Striking empirical regularities are observed across seemingly unrelated complex systems. These include:
Fractals: Geometric shapes with self-similar patterns at increasingly smaller scales are ubiquitous in nature, from coastlines and snowflakes to the large-scale structure of the universe [2] [3].
1/f Noise: Also known as pink or fractal noise, it is a signal whose power spectral density is inversely proportional to its frequency. It is commonly observed in physical and biological systems [4] [5].
Zipf’s Law: An empirical law stating that the frequency of an item in a ranked list is inversely proportional to its rank. This is famously observed in the frequency of words in natural languages [6].
Catastrophic Events: Phenomena like earthquakes, described by the Gutenberg-Richter law, exhibit a power-law relationship between the magnitude and frequency of events [7].
These diverse phenomena share a common mathematical characteristic: a power-law relationship between the magnitude of an event and its frequency. The universality of these patterns suggests they arise from the intrinsic dynamics of the system itself, without external tuning or design. This raises a fundamental question: Is there a universal physical principle or mathematical framework that can explain the emergence of such organized complexity from simple physical laws? This remains one of the most profound challenges in modern science.

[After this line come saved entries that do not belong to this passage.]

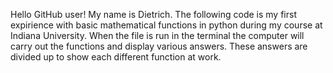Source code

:Hello GitHub user! My name is Dietrich. The following code is my first expirience with basic mathematical functions in python during my course at Indiana University. When the file is run in the terminal the computer will carry out the functions and display various answers. These answers are divided up to show each different function at work. 
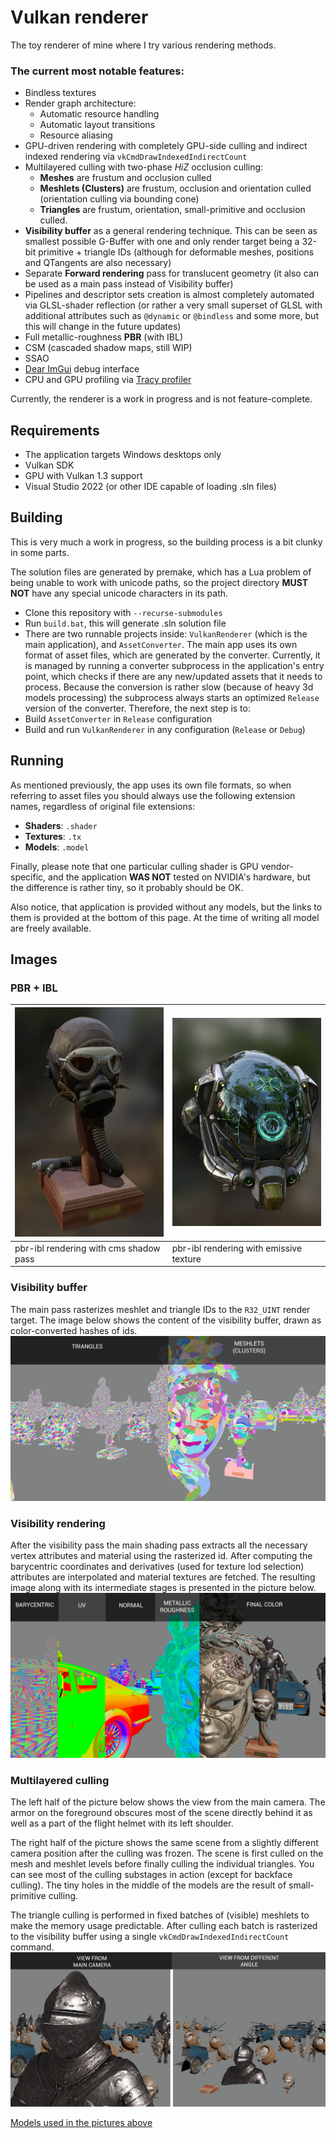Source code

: # Vulkan renderer

The toy renderer of mine where I try various rendering methods.

### The current most notable features:
- Bindless textures
- Render graph architecture:
  - Automatic resource handling
  - Automatic layout transitions
  - Resource aliasing
- GPU-driven rendering with completely GPU-side culling and indirect indexed rendering 
via `vkCmdDrawIndexedIndirectCount`
- Multilayered culling with two-phase  *HiZ* occlusion culling:
  - **Meshes** are frustum and occlusion culled
  - **Meshlets (Clusters)** are frustum, occlusion and orientation culled (orientation
  culling via bounding cone)
  - **Triangles** are frustum, orientation, small-primitive and occlusion culled.
- **Visibility buffer** as a general rendering technique. This can be seen as 
smallest possible G-Buffer with one and only render target being a 32-bit primitive + triangle IDs
  (although for deformable meshes, positions and QTangents are also necessary)
- Separate **Forward rendering** pass for translucent geometry (it also can be used as a 
main pass instead of Visibility buffer)
- Pipelines and descriptor sets creation is almost completely automated via GLSL-shader reflection
  (or rather a very small superset of GLSL with additional attributes such as
  `@dynamic` or `@bindless` and some more, but this will change in the future updates)
- Full metallic-roughness **PBR** (with IBL)
- CSM (cascaded shadow maps, still WIP)
- SSAO
- [Dear ImGui](https://github.com/ocornut/imgui) debug interface 
- CPU and GPU profiling via [Tracy profiler](https://github.com/wolfpld/tracy)


Currently, the renderer is a work in progress and is not feature-complete. 

## Requirements
- The application targets Windows desktops only
- Vulkan SDK
- GPU with Vulkan 1.3 support
- Visual Studio 2022 (or other IDE capable of loading .sln files)

## Building

This is very much a work in progress, so the building process is a bit clunky in some parts.

The solution files are generated by premake, which has a Lua problem of being
unable to work with unicode paths, so the project directory **MUST NOT** have any
special unicode characters in its path.

- Clone this repository with `--recurse-submodules`
- Run `build.bat`, this will generate .sln solution file
- There are two runnable projects inside: `VulkanRenderer` (which is the main application),
and `AssetConverter`. The main app uses its own format of asset files, which are
generated by the converter. Currently, it is managed by running a converter subprocess
in the application's entry point, which checks if there are any new/updated assets
that it needs to process. Because the conversion is rather slow
(because of heavy 3d models processing) the subprocess always
starts an optimized `Release` version of the converter. Therefore, the next step is to:
- Build `AssetConverter` in `Release` configuration
- Build and run `VulkanRenderer` in any configuration (`Release` or `Debug`)

## Running

As mentioned previously, the app uses its own file formats, so when referring to 
asset files you should always use the following extension names, regardless of 
original file extensions:
- **Shaders**: `.shader`
- **Textures**: `.tx`
- **Models**: `.model`

Finally, please note that one particular culling shader is GPU vendor-specific, 
and the application **WAS NOT** tested on NVIDIA's hardware, but the difference is
rather tiny, so it probably should be OK.

Also notice, that application is provided without any models, but the links to them
is provided at the bottom of this page. At the time of writing all
model are freely available.

## Images

### PBR + IBL
| ![flight_helmet](./images/helmet.png)       | ![damaged_helmet](./images/damaged_helmet.png)          |
|---------------------------------------------|---------------------------------------------------------|
| pbr-ibl rendering with cms shadow pass | pbr-ibl rendering with emissive texture |
### Visibility buffer
The main pass rasterizes meshlet and triangle IDs to the `R32_UINT` render target.
The image below shows the content of the visibility buffer, drawn as color-converted
hashes of ids.
![visibility_buffer](./images/vis_buffer.png)

### Visibility rendering
After the visibility pass the main shading pass extracts all the necessary
vertex attributes and material using the rasterized id. After computing the 
barycentric coordinates and derivatives (used for texture lod selection)
attributes are interpolated and material textures are fetched. The resulting image
along with its intermediate stages is presented in the picture below.
![visibility_rendering](./images/split_view.png)

### Multilayered culling
The left half of the picture below shows the view from the main camera. The armor on 
the foreground obscures most of the scene directly behind it as well as a part of the
flight helmet with its left shoulder. 

The right half of the picture shows the same scene
from a slightly different camera position after the culling was frozen. 
The scene is first culled on the mesh and meshlet levels before finally culling
the individual triangles. You can see most of the culling substages in action 
(except for backface culling). The tiny holes in the middle of the models are the result 
of small-primitive culling.

The triangle culling is performed in fixed batches of (visible) meshlets to make the memory usage
predictable. After culling each batch is rasterized to the visibility buffer
using a single `vkCmdDrawIndexedIndirectCount` command.
![culling](./images/cull_freeze.png)

[Models used in the pictures above](./images/models.md)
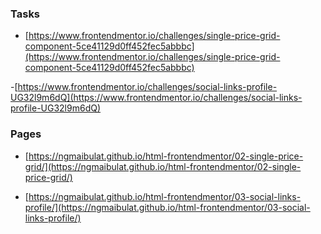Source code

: ### Tasks

- [https://www.frontendmentor.io/challenges/single-price-grid-component-5ce41129d0ff452fec5abbbc](https://www.frontendmentor.io/challenges/single-price-grid-component-5ce41129d0ff452fec5abbbc)

-[https://www.frontendmentor.io/challenges/social-links-profile-UG32l9m6dQ](https://www.frontendmentor.io/challenges/social-links-profile-UG32l9m6dQ)

### Pages

- [https://ngmaibulat.github.io/html-frontendmentor/02-single-price-grid/](https://ngmaibulat.github.io/html-frontendmentor/02-single-price-grid/)

- [https://ngmaibulat.github.io/html-frontendmentor/03-social-links-profile/](https://ngmaibulat.github.io/html-frontendmentor/03-social-links-profile/)
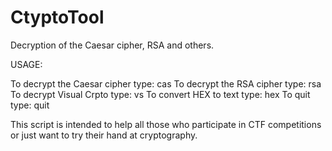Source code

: # CtyptoTool
Decryption of the Caesar cipher, RSA and others.

USAGE:

To decrypt the Сaesar cipher type: cas
To decrypt the RSA cipher type: rsa
To decrypt Visual Crpto type: vs
To convert HEX to text type: hex
To quit type: quit

This script is intended to help all those who participate in CTF competitions or just want to try their hand at cryptography.

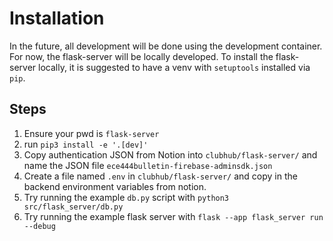 # Installation
In the future, all development will be done using the development container. For now, the flask-server will be locally
developed. To install the flask-server locally, it is suggested to have a venv with `setuptools` installed via `pip`.

## Steps
1. Ensure your pwd is `flask-server`
2. run `pip3 install -e '.[dev]'`
3. Copy authentication JSON from Notion into `clubhub/flask-server/` and name the JSON file
`ece444bulletin-firebase-adminsdk.json`
4. Create a file named `.env` in `clubhub/flask-server/` and copy in the backend environment variables from notion.
5. Try running the example `db.py` script with `python3 src/flask_server/db.py`
6. Try running the example flask server with `flask --app flask_server run --debug`
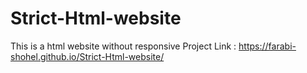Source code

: # Strict-Html-website
This is a html website without responsive
Project Link : https://farabi-shohel.github.io/Strict-Html-website/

The theory of self-organized criticality (SOC), introduced by Bak, Tang, and Wiesenfeld, was proposed as a unifying principle [8] [9]. SOC suggests that complex systems naturally evolve to a critical state, giving rise to scale-invariant behaviors. However, a consensus on its abstract mathematical formulation and a fundamental underlying mechanism remains elusive.
In our previous work [10], we proposed a unified theoretical framework grounded in the holographic principle that integrates quantum physics, string theory, general relativity, and thermodynamics. Central to this framework is the concept of elementary information as the fundamental constituent underlying all physical phenomena. From this idea, we derived a holographic action that characterizes the maximum amount of elementary information encoded on a holographic surface. This action generalizes the standard actions of string theory, quantum mechanics, general relativity, and thermodynamics into a single mathematical structure.
We demonstrated that a wide range of physical laws and phenomena emerge naturally from this holographic formulation. Elementary particles arise from Poincaré symmetry, gravitational and gauge interactions follow from diffeomorphic symmetry, and classical equations of motion emerge from Weyl symmetry. Moreover, dark matter and dark energy appear as vibrational modes on the horizon scale of the universe, enabling us to derive a value for the cosmological constant consistent with observational data. In subsequent work [11], we further showed that the observed matter-antimatter asymmetry and the CP violation in weak interactions also emerge naturally from the holographic action. Together, these results outline a pathway toward a grand unified theory derived from first principles, offering a coherent framework with concrete, testable predictions.
Building on this foundation, the present paper demonstrates that fractals, 1/f noise, Zipf’s law, and the Gutenberg-Richter law can also be derived from this holographic quantum theory. We propose that these complex phenomena emerge naturally from the unified theory, thereby providing a candidate for the mathematical formulation and underlying principle for understanding complex systems.
We will first review the holographic quantum theory derived from the holographic principle. We will then show how to derive the aforementioned complex phenomena by analyzing the simplest case of the holographic action in a negligible background field. Finally, we will discuss the implications and predictions of these results and suggest directions for future work.
2. Review of a Unified Theory Based on the Holographic Principle
We begin by positing the holographic principle as fundamental [10], stated as follows:
All physical phenomena emerge from a hologram that encodes the information of a system.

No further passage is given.